--- Data records Enclosed Below ---

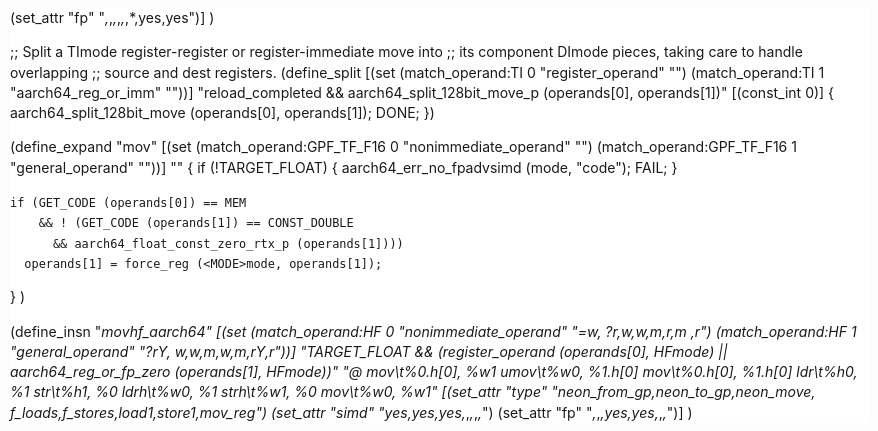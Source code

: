    (set_attr "fp" "*,*,*,*,*,*,*,yes,yes")]
)

;; Split a TImode register-register or register-immediate move into
;; its component DImode pieces, taking care to handle overlapping
;; source and dest registers.
(define_split
   [(set (match_operand:TI 0 "register_operand" "")
	 (match_operand:TI 1 "aarch64_reg_or_imm" ""))]
  "reload_completed && aarch64_split_128bit_move_p (operands[0], operands[1])"
  [(const_int 0)]
{
  aarch64_split_128bit_move (operands[0], operands[1]);
  DONE;
})

(define_expand "mov<mode>"
  [(set (match_operand:GPF_TF_F16 0 "nonimmediate_operand" "")
	(match_operand:GPF_TF_F16 1 "general_operand" ""))]
  ""
  {
    if (!TARGET_FLOAT)
      {
	aarch64_err_no_fpadvsimd (<MODE>mode, "code");
	FAIL;
      }

    if (GET_CODE (operands[0]) == MEM
        && ! (GET_CODE (operands[1]) == CONST_DOUBLE
	      && aarch64_float_const_zero_rtx_p (operands[1])))
      operands[1] = force_reg (<MODE>mode, operands[1]);
  }
)

(define_insn "*movhf_aarch64"
  [(set (match_operand:HF 0 "nonimmediate_operand" "=w, ?r,w,w,m,r,m ,r")
	(match_operand:HF 1 "general_operand"      "?rY, w,w,m,w,m,rY,r"))]
  "TARGET_FLOAT && (register_operand (operands[0], HFmode)
    || aarch64_reg_or_fp_zero (operands[1], HFmode))"
  "@
   mov\\t%0.h[0], %w1
   umov\\t%w0, %1.h[0]
   mov\\t%0.h[0], %1.h[0]
   ldr\\t%h0, %1
   str\\t%h1, %0
   ldrh\\t%w0, %1
   strh\\t%w1, %0
   mov\\t%w0, %w1"
  [(set_attr "type" "neon_from_gp,neon_to_gp,neon_move,\
                     f_loads,f_stores,load1,store1,mov_reg")
   (set_attr "simd" "yes,yes,yes,*,*,*,*,*")
   (set_attr "fp"   "*,*,*,yes,yes,*,*,*")]
)
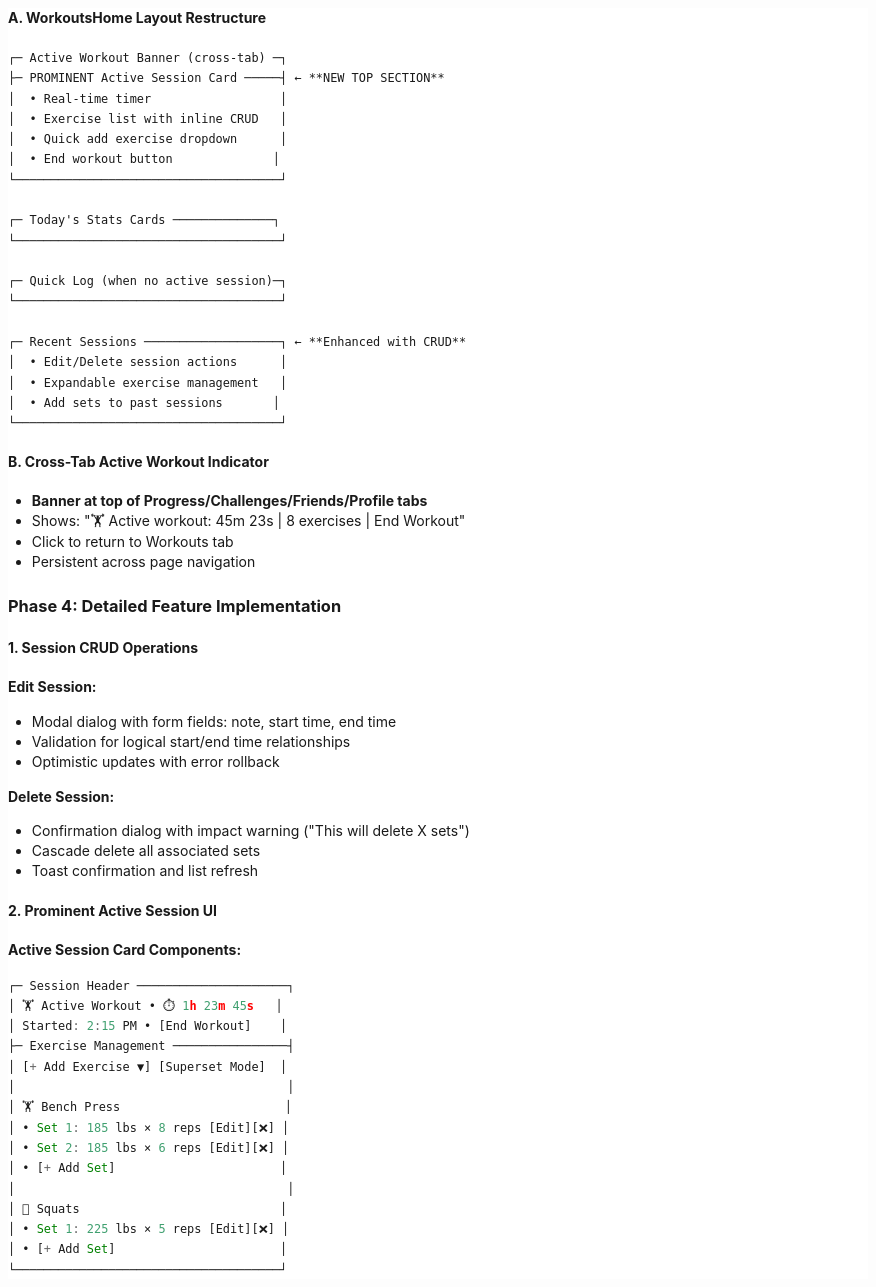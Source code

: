 #### **A. WorkoutsHome Layout Restructure**
```
┌─ Active Workout Banner (cross-tab) ─┐
├─ PROMINENT Active Session Card ─────┤ ← **NEW TOP SECTION**
│  • Real-time timer                  │
│  • Exercise list with inline CRUD   │
│  • Quick add exercise dropdown      │
│  • End workout button              │
└─────────────────────────────────────┘

┌─ Today's Stats Cards ──────────────┐
└─────────────────────────────────────┘

┌─ Quick Log (when no active session)─┐
└─────────────────────────────────────┘

┌─ Recent Sessions ───────────────────┐ ← **Enhanced with CRUD**
│  • Edit/Delete session actions      │
│  • Expandable exercise management   │
│  • Add sets to past sessions       │
└─────────────────────────────────────┘
```

#### **B. Cross-Tab Active Workout Indicator**
- **Banner at top of Progress/Challenges/Friends/Profile tabs**
- Shows: "🏋️ Active workout: 45m 23s | 8 exercises | End Workout"
- Click to return to Workouts tab
- Persistent across page navigation

### **Phase 4: Detailed Feature Implementation**

#### **1. Session CRUD Operations**

**Edit Session:**
- Modal dialog with form fields: note, start time, end time
- Validation for logical start/end time relationships
- Optimistic updates with error rollback

**Delete Session:**
- Confirmation dialog with impact warning ("This will delete X sets")
- Cascade delete all associated sets
- Toast confirmation and list refresh

#### **2. Prominent Active Session UI**

**Active Session Card Components:**
```typescript
┌─ Session Header ─────────────────────┐
│ 🏋️ Active Workout • ⏱️ 1h 23m 45s   │
│ Started: 2:15 PM • [End Workout]    │
├─ Exercise Management ────────────────┤
│ [+ Add Exercise ▼] [Superset Mode]  │
│                                      │
│ 🏋️ Bench Press                       │
│ • Set 1: 185 lbs × 8 reps [Edit][❌] │
│ • Set 2: 185 lbs × 6 reps [Edit][❌] │
│ • [+ Add Set]                       │
│                                      │
│ 🏃 Squats                            │
│ • Set 1: 225 lbs × 5 reps [Edit][❌] │
│ • [+ Add Set]                       │
└─────────────────────────────────────┘
```
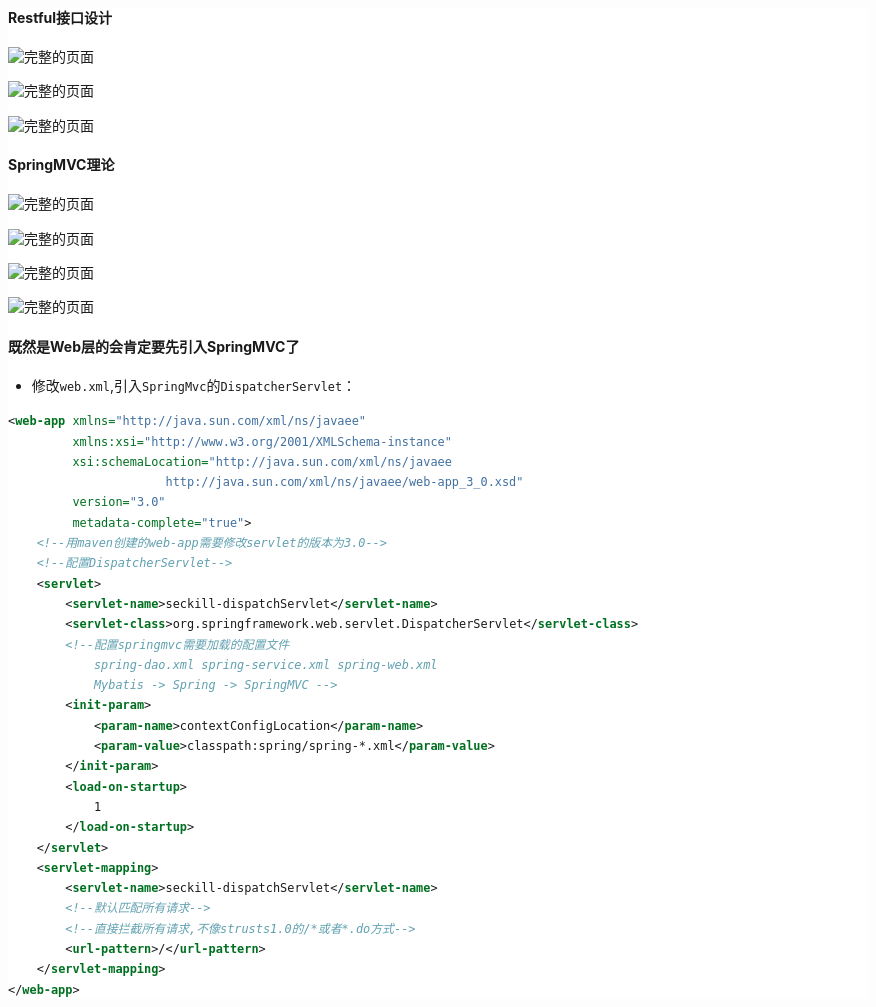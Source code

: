 #### Restful接口设计

![完整的页面](https://raw.githubusercontent.com/DiCaprio17/DiCaprio17.github.io/master/img/2019-08-21-SSM框架高并发和商品秒杀项目（IDEA）-1.png)

![完整的页面](https://raw.githubusercontent.com/DiCaprio17/DiCaprio17.github.io/master/img/2019-08-21-SSM框架高并发和商品秒杀项目（IDEA）-2.png)

![完整的页面](https://raw.githubusercontent.com/DiCaprio17/DiCaprio17.github.io/master/img/2019-08-21-SSM框架高并发和商品秒杀项目（IDEA）-3.png)

#### SpringMVC理论

![完整的页面](https://raw.githubusercontent.com/DiCaprio17/DiCaprio17.github.io/master/img/2019-08-21-SSM框架高并发和商品秒杀项目（IDEA）-4.png)

![完整的页面](https://raw.githubusercontent.com/DiCaprio17/DiCaprio17.github.io/master/img/2019-08-21-SSM框架高并发和商品秒杀项目（IDEA）-5.png)

![完整的页面](https://raw.githubusercontent.com/DiCaprio17/DiCaprio17.github.io/master/img/2019-08-21-SSM框架高并发和商品秒杀项目（IDEA）-6.png)

![完整的页面](https://raw.githubusercontent.com/DiCaprio17/DiCaprio17.github.io/master/img/2019-08-21-SSM框架高并发和商品秒杀项目（IDEA）-7.png)

#### 既然是Web层的会肯定要先引入SpringMVC了

- 修改`web.xml`,引入`SpringMvc`的`DispatcherServlet`：

```xml
<web-app xmlns="http://java.sun.com/xml/ns/javaee"
         xmlns:xsi="http://www.w3.org/2001/XMLSchema-instance"
         xsi:schemaLocation="http://java.sun.com/xml/ns/javaee
                      http://java.sun.com/xml/ns/javaee/web-app_3_0.xsd"
         version="3.0"
         metadata-complete="true">
    <!--用maven创建的web-app需要修改servlet的版本为3.0-->
    <!--配置DispatcherServlet-->
    <servlet>
        <servlet-name>seckill-dispatchServlet</servlet-name>
        <servlet-class>org.springframework.web.servlet.DispatcherServlet</servlet-class>
        <!--配置springmvc需要加载的配置文件
            spring-dao.xml spring-service.xml spring-web.xml
            Mybatis -> Spring -> SpringMVC -->
        <init-param>
            <param-name>contextConfigLocation</param-name>
            <param-value>classpath:spring/spring-*.xml</param-value>
        </init-param>
        <load-on-startup>
            1
        </load-on-startup>
    </servlet>
    <servlet-mapping>
        <servlet-name>seckill-dispatchServlet</servlet-name>
        <!--默认匹配所有请求-->
        <!--直接拦截所有请求,不像strusts1.0的/*或者*.do方式-->
        <url-pattern>/</url-pattern>
    </servlet-mapping>
</web-app>
```
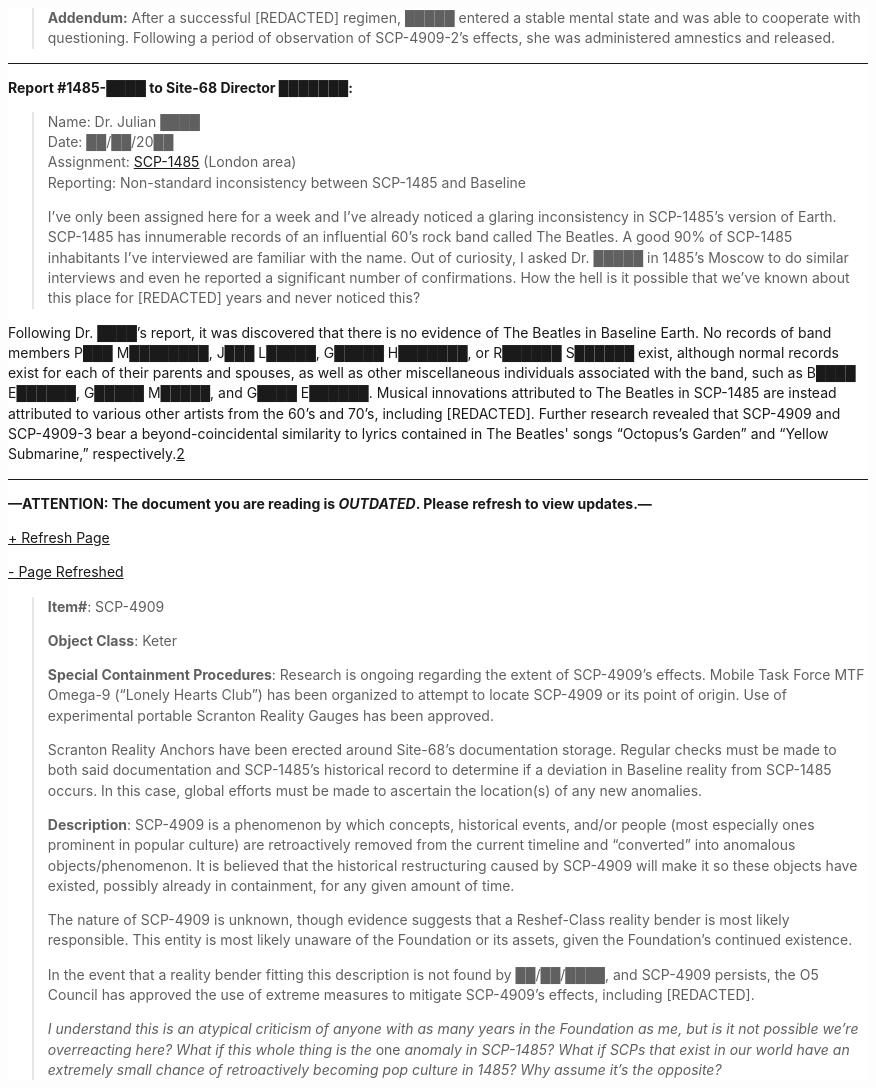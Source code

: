 > **Addendum:** After a successful \[REDACTED\] regimen, █████ entered a stable mental state and was able to cooperate with questioning. Following a period of observation of SCP-4909-2’s effects, she was administered amnestics and released.

* * *

**Report #1485-████ to Site-68 Director ███████:**

> Name: Dr. Julian ████  
> Date: ██/██/20██  
> Assignment: [SCP-1485](/scp-1485) (London area)  
> Reporting: Non-standard inconsistency between SCP-1485 and Baseline
> 
> I’ve only been assigned here for a week and I’ve already noticed a glaring inconsistency in SCP-1485’s version of Earth. SCP-1485 has innumerable records of an influential 60’s rock band called The Beatles. A good 90% of SCP-1485 inhabitants I’ve interviewed are familiar with the name. Out of curiosity, I asked Dr. █████ in 1485’s Moscow to do similar interviews and even he reported a significant number of confirmations. How the hell is it possible that we’ve known about this place for \[REDACTED\] years and never noticed this?

Following Dr. ████’s report, it was discovered that there is no evidence of The Beatles in Baseline Earth. No records of band members P███ M████████, J███ L█████, G█████ H███████, or R██████ S██████ exist, although normal records exist for each of their parents and spouses, as well as other miscellaneous individuals associated with the band, such as B████ E██████, G█████ M█████, and G████ E██████. Musical innovations attributed to The Beatles in SCP-1485 are instead attributed to various other artists from the 60’s and 70’s, including \[REDACTED\]. Further research revealed that SCP-4909 and SCP-4909-3 bear a beyond-coincidental similarity to lyrics contained in The Beatles' songs “Octopus’s Garden” and “Yellow Submarine,” respectively.[2](javascript:;)

* * *

**—ATTENTION: The document you are reading is _OUTDATED_. Please refresh to view updates.—**

[+ Refresh Page](javascript:;)

[\- Page Refreshed](javascript:;)

> **Item#**: SCP-4909
> 
> **Object Class**: Keter
> 
> **Special Containment Procedures**: Research is ongoing regarding the extent of SCP-4909’s effects. Mobile Task Force MTF Omega-9 (“Lonely Hearts Club”) has been organized to attempt to locate SCP-4909 or its point of origin. Use of experimental portable Scranton Reality Gauges has been approved.
> 
> Scranton Reality Anchors have been erected around Site-68’s documentation storage. Regular checks must be made to both said documentation and SCP-1485’s historical record to determine if a deviation in Baseline reality from SCP-1485 occurs. In this case, global efforts must be made to ascertain the location(s) of any new anomalies.
> 
> **Description**: SCP-4909 is a phenomenon by which concepts, historical events, and/or people (most especially ones prominent in popular culture) are retroactively removed from the current timeline and “converted” into anomalous objects/phenomenon. It is believed that the historical restructuring caused by SCP-4909 will make it so these objects have existed, possibly already in containment, for any given amount of time.
> 
> The nature of SCP-4909 is unknown, though evidence suggests that a Reshef-Class reality bender is most likely responsible. This entity is most likely unaware of the Foundation or its assets, given the Foundation’s continued existence.
> 
> In the event that a reality bender fitting this description is not found by ██/██/████, and SCP-4909 persists, the O5 Council has approved the use of extreme measures to mitigate SCP-4909’s effects, including \[REDACTED\].
> 
> _I understand this is an atypical criticism of anyone with as many years in the Foundation as me, but is it not possible we’re overreacting here? What if this whole thing is the_ one _anomaly in SCP-1485? What if SCPs that exist in our world have an extremely small chance of retroactively becoming pop culture in 1485? Why assume it’s the opposite?_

--- End of Enclosed Data records ---

Work item: Looking through the records, copy out every line in which the word "list" is found.

Result for this exercise:
│  • Exercise list with inline CRUD   │
- Toast confirmation and list refresh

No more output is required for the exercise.